> [ASSIGNMENT]: Which lines of the entries contain the string "Efecto"? Copy each of them.

INPUT RECORDS START

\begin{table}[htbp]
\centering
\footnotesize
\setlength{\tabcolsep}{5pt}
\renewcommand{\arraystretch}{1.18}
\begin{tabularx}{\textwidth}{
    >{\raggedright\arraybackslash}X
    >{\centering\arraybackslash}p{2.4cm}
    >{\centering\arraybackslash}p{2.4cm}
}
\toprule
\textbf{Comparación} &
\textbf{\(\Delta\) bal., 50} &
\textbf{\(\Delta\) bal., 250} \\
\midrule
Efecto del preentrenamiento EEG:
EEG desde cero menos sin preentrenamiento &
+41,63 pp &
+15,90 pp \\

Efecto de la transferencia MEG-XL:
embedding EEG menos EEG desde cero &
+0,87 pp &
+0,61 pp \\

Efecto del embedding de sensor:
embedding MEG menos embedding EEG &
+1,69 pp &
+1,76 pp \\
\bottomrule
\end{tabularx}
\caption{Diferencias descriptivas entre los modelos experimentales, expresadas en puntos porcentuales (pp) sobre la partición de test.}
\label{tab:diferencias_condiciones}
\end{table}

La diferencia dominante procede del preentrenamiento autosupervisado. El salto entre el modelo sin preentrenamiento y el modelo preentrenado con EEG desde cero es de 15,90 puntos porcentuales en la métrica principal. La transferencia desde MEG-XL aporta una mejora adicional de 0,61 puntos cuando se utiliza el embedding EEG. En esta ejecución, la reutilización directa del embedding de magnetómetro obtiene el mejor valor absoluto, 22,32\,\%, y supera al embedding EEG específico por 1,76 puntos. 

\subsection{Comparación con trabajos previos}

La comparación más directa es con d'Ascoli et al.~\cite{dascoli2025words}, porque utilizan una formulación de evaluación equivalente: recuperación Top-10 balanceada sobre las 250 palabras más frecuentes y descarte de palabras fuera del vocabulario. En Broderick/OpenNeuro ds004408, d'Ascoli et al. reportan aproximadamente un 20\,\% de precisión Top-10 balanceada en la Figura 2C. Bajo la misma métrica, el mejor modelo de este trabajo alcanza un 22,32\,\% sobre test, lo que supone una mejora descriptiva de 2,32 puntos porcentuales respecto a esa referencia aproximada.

INPUT RECORDS END

> [ANSWER SPACE]:
Efecto del preentrenamiento EEG:
Efecto de la transferencia MEG-XL:
Efecto del embedding de sensor:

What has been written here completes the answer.